What needs to be done:
Gather every line from the entries below that includes "beta".

[Dataset entries — start]

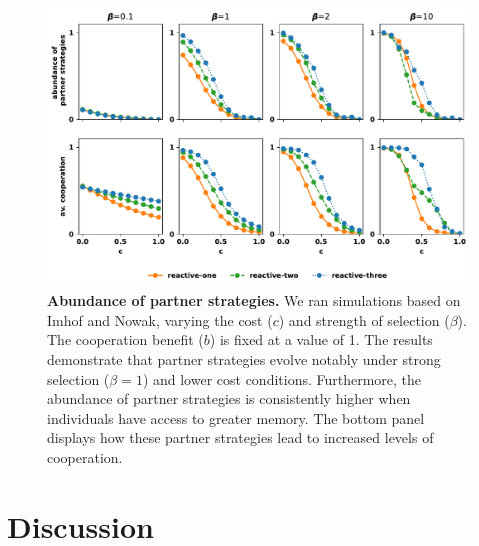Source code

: \documentclass{article}
\theoremstyle{definition}
\begin{document}
\begin{figure}[h!]
  \centering
  \includegraphics[width=\textwidth]{figures/abundance_of_partner_strategies.pdf}
  \caption{\textbf{Abundance of partner strategies.}
  We ran simulations based on Imhof and Nowak, varying the cost ($c$) and
  strength of selection ($\beta$). The cooperation benefit ($b$) is fixed at a
  value of 1. The results demonstrate that partner strategies evolve notably
  under strong selection ($\beta=1$) and lower cost conditions. Furthermore, the abundance
  of partner strategies is consistently higher when individuals have access to
  greater memory. The bottom panel displays how these partner strategies lead to
  increased levels of cooperation.}
\end{figure}

\section{Discussion}

~\\

\end{document}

[Dataset entries — finish]

Task result:
  strength of selection ($\beta$). The cooperation benefit ($b$) is fixed at a
  under strong selection ($\beta=1$) and lower cost conditions. Furthermore, the abundance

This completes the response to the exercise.